**What you are asked to do**
The lines to copy run from the one containing "case we would" through the last line of the listing; copy them exactly and nothing more.

** Information shown follows **

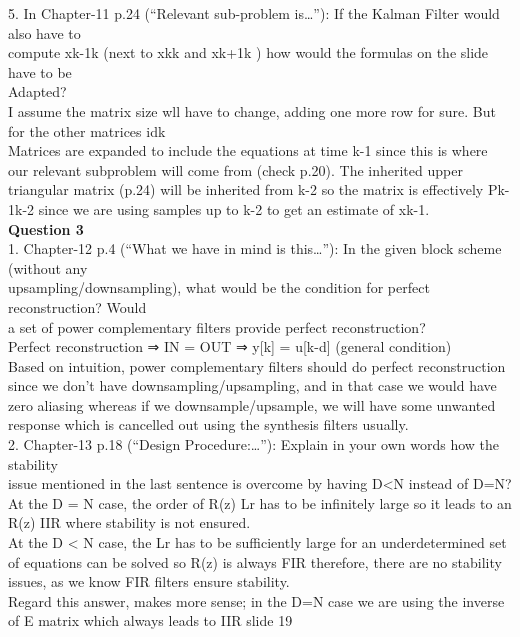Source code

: \documentclass[
  a4paper,
  ,captions=tableheading
]{scrartcl}
\begin{document}
5. In Chapter-11 p.24 (``Relevant sub-problem is\ldots''): If the Kalman
Filter would also have to\\
compute xk-1\textbar k (next to xk\textbar k and xk+1\textbar k ) how
would the formulas on the slide have to be\\
Adapted?\\
I assume the matrix size wll have to change, adding one more row for
sure. But for the other matrices idk\\
Matrices are expanded to include the equations at time k-1 since this is
where our relevant subproblem will come from (check p.20). The inherited
upper triangular matrix (p.24) will be inherited from k-2 so the matrix
is effectively Pk-1\textbar k-2 since we are using samples up to k-2 to
get an estimate of xk-1.\\
\textbf{Question 3}\\
1. Chapter-12 p.4 (``What we have in mind is this\ldots''): In the given
block scheme (without any\\
upsampling/downsampling), what would be the condition for perfect
reconstruction? Would\\
a set of power complementary filters provide perfect reconstruction?\\
Perfect reconstruction ⇒ IN = OUT ⇒ y{[}k{]} = u{[}k-d{]} (general
condition)\\
Based on intuition, power complementary filters should do perfect
reconstruction since we don't have downsampling/upsampling, and in that
case we would have zero aliasing whereas if we downsample/upsample, we
will have some unwanted response which is cancelled out using the
synthesis filters usually.\\
2. Chapter-13 p.18 (``Design Procedure:\ldots''): Explain in your own
words how the stability\\
issue mentioned in the last sentence is overcome by having D\textless N
instead of D=N?\\
At the D = N case, the order of R(z) Lr has to be infinitely large so it
leads to an R(z) IIR where stability is not ensured.\\
At the D \textless{} N case, the Lr has to be sufficiently large for an
underdetermined set of equations can be solved so R(z) is always FIR
therefore, there are no stability issues, as we know FIR filters ensure
stability.\\
Regard this answer, makes more sense; in the D=N case we are using the
inverse of E matrix which always leads to IIR slide 19\\
\end{document}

** End of Information shown **

**Answer to the exercise**
case we would have zero aliasing whereas if we downsample/upsample, we
will have some unwanted response which is cancelled out using the
synthesis filters usually.\\
2. Chapter-13 p.18 (``Design Procedure:\ldots''): Explain in your own
words how the stability\\
issue mentioned in the last sentence is overcome by having D\textless N
instead of D=N?\\
At the D = N case, the order of R(z) Lr has to be infinitely large so it
leads to an R(z) IIR where stability is not ensured.\\
At the D \textless{} N case, the Lr has to be sufficiently large for an
underdetermined set of equations can be solved so R(z) is always FIR
therefore, there are no stability issues, as we know FIR filters ensure
stability.\\
Regard this answer, makes more sense; in the D=N case we are using the
inverse of E matrix which always leads to IIR slide 19\\
\end{document}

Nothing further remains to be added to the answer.